## Exercise details
With the string "agents" as the filter, copy each matching line from the records.

Stored data entries:
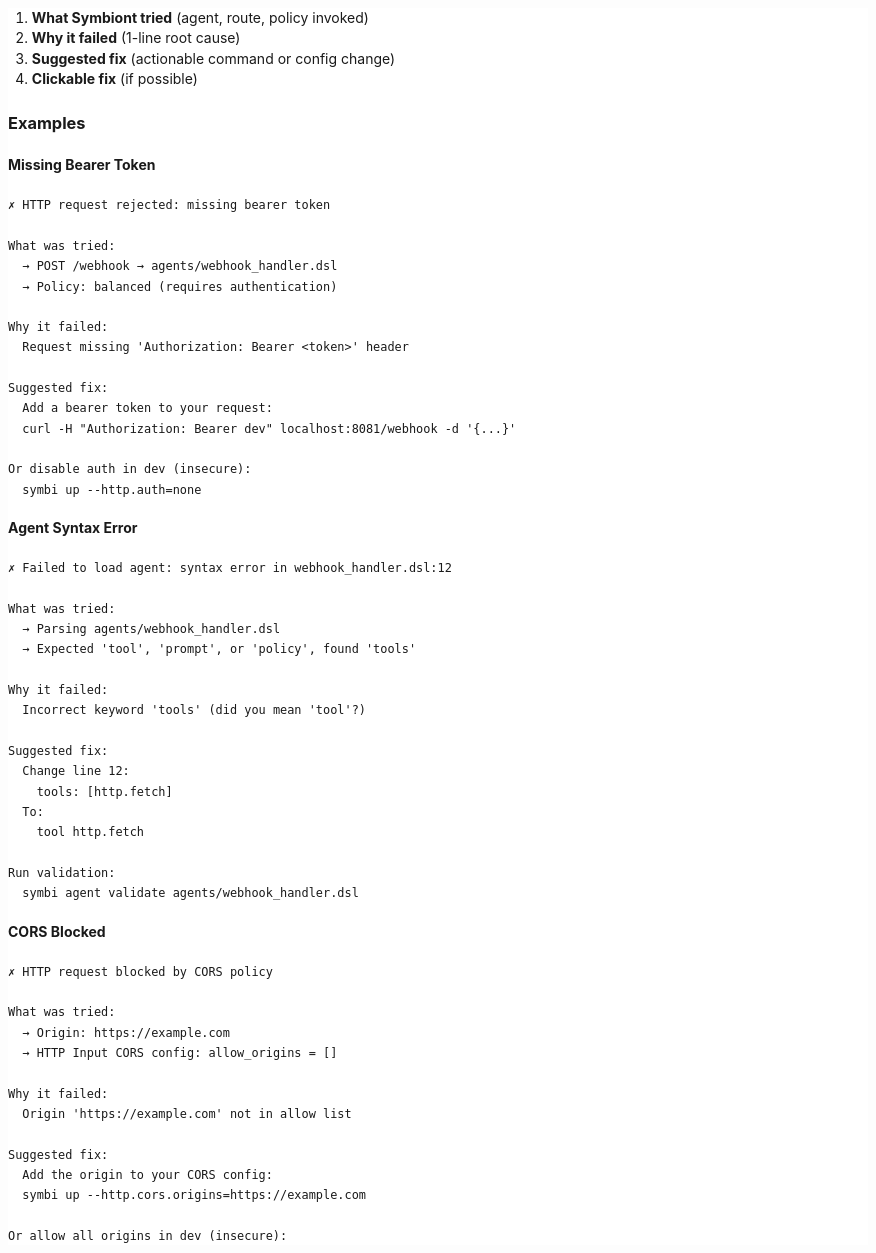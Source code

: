1. **What Symbiont tried** (agent, route, policy invoked)
2. **Why it failed** (1-line root cause)
3. **Suggested fix** (actionable command or config change)
4. **Clickable fix** (if possible)

### Examples

#### Missing Bearer Token

```
✗ HTTP request rejected: missing bearer token

What was tried:
  → POST /webhook → agents/webhook_handler.dsl
  → Policy: balanced (requires authentication)

Why it failed:
  Request missing 'Authorization: Bearer <token>' header

Suggested fix:
  Add a bearer token to your request:
  curl -H "Authorization: Bearer dev" localhost:8081/webhook -d '{...}'

Or disable auth in dev (insecure):
  symbi up --http.auth=none
```

#### Agent Syntax Error

```
✗ Failed to load agent: syntax error in webhook_handler.dsl:12

What was tried:
  → Parsing agents/webhook_handler.dsl
  → Expected 'tool', 'prompt', or 'policy', found 'tools'

Why it failed:
  Incorrect keyword 'tools' (did you mean 'tool'?)

Suggested fix:
  Change line 12:
    tools: [http.fetch]
  To:
    tool http.fetch

Run validation:
  symbi agent validate agents/webhook_handler.dsl
```

#### CORS Blocked

```
✗ HTTP request blocked by CORS policy

What was tried:
  → Origin: https://example.com
  → HTTP Input CORS config: allow_origins = []

Why it failed:
  Origin 'https://example.com' not in allow list

Suggested fix:
  Add the origin to your CORS config:
  symbi up --http.cors.origins=https://example.com

Or allow all origins in dev (insecure):
```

## Solved problem
  → POST /webhook → agents/webhook_handler.dsl
  → Parsing agents/webhook_handler.dsl
  symbi agent validate agents/webhook_handler.dsl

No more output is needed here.